[Stored data entries]
++++

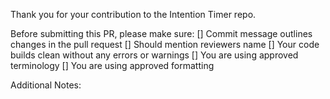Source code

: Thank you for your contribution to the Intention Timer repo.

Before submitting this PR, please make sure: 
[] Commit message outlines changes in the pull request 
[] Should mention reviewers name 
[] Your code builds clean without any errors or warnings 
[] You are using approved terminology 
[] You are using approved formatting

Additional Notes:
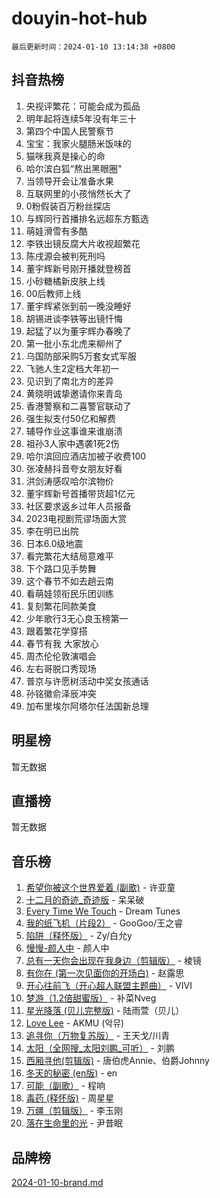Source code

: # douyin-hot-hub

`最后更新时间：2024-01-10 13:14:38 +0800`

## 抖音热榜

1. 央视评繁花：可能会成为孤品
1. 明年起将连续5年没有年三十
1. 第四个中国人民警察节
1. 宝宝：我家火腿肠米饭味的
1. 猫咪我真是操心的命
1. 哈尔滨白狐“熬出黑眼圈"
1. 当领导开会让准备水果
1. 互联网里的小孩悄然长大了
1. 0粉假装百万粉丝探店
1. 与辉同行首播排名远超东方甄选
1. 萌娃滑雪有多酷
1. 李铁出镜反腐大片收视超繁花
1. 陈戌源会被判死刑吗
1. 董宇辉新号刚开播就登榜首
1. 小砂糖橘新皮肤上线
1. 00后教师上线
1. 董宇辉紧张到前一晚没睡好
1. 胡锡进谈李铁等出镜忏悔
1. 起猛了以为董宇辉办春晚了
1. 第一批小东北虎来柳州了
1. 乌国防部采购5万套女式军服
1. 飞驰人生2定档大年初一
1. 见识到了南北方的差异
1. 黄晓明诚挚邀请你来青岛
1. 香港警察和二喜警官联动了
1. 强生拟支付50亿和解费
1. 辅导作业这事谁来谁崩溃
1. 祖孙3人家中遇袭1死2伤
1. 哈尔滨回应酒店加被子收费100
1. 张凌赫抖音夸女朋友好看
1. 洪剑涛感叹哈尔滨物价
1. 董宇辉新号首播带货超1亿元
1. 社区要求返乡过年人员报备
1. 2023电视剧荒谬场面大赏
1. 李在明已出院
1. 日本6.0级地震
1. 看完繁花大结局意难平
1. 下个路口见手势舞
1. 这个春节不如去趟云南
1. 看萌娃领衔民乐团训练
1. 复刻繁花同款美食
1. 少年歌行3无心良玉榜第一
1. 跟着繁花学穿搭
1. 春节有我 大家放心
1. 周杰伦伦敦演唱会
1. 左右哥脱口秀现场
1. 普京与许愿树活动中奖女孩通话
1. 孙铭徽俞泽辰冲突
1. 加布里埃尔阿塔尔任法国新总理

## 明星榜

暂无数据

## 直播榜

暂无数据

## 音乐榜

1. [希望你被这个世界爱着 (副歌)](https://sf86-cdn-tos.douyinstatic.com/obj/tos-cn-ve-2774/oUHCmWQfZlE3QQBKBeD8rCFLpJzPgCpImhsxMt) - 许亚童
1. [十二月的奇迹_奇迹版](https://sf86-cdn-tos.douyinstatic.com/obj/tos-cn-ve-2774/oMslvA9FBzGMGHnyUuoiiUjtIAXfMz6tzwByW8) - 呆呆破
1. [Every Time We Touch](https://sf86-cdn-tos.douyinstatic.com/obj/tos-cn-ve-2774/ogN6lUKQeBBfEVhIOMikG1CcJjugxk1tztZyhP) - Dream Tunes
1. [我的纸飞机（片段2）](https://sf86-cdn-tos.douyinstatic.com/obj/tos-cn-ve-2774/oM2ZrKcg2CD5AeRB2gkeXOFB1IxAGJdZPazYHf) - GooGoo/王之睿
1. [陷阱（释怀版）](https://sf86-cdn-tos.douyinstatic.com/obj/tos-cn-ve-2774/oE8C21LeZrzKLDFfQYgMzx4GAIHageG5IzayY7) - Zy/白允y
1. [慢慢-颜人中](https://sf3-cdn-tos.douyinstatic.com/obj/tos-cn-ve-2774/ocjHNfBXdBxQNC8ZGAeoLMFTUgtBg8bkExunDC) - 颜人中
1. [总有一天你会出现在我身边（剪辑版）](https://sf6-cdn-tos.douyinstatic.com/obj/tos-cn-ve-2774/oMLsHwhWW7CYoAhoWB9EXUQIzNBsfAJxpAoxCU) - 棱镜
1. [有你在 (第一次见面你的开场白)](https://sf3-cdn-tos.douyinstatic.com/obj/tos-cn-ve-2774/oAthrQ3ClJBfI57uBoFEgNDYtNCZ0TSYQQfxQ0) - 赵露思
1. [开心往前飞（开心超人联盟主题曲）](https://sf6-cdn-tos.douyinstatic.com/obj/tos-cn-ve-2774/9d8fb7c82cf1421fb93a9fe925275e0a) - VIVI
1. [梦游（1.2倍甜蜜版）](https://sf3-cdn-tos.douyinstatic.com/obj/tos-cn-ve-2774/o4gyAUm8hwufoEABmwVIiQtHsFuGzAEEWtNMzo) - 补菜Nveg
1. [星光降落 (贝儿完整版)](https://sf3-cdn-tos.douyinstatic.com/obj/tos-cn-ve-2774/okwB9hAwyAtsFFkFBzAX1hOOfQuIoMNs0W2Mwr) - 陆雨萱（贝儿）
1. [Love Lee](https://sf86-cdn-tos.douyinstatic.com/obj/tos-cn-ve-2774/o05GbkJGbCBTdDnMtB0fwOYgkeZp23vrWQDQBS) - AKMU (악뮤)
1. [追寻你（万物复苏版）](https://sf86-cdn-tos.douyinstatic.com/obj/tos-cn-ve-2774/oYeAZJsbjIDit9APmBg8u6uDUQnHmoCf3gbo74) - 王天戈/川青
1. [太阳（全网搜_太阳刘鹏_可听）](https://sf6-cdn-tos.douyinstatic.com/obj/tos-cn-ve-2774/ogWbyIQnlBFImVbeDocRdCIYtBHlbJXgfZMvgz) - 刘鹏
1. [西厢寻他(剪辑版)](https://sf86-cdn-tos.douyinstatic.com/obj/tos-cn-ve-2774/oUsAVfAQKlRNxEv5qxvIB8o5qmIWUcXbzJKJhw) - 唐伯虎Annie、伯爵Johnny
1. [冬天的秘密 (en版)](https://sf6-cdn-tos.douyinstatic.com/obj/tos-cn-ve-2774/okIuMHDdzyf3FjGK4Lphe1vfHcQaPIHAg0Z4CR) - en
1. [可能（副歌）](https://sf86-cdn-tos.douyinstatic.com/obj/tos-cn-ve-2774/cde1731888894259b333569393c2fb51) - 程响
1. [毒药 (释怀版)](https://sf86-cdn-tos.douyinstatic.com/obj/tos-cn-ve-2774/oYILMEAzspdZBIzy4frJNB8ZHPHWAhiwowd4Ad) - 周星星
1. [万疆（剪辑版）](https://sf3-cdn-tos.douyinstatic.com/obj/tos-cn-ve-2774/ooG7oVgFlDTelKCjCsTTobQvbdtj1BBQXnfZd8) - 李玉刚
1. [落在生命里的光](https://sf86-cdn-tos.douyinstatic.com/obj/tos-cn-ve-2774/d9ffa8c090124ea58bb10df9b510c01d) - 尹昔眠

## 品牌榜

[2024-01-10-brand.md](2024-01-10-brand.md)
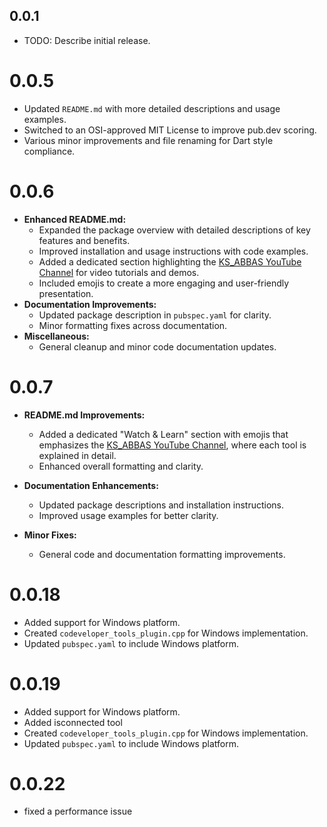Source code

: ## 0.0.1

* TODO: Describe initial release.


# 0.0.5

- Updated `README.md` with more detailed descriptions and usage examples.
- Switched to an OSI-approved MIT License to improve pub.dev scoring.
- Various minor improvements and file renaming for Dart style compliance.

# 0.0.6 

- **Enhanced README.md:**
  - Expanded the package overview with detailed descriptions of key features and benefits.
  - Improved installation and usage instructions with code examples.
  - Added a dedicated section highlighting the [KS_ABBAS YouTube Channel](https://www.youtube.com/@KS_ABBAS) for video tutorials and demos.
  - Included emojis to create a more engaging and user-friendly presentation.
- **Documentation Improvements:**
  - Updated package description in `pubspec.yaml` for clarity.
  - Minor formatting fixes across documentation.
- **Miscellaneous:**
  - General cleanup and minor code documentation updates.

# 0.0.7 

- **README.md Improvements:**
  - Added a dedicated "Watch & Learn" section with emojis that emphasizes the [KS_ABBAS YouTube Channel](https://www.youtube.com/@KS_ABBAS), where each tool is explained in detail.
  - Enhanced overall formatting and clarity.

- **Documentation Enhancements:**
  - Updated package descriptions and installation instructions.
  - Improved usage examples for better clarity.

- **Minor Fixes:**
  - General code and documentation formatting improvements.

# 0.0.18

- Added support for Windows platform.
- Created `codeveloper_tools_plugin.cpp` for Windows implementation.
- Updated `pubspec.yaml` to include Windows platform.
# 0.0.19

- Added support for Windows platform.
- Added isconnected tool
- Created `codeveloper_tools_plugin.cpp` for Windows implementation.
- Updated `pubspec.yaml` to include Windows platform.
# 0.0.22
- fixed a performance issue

++++

Give only the number of lines in the preceding data that include the word "formatting".

• Exercise answer: 4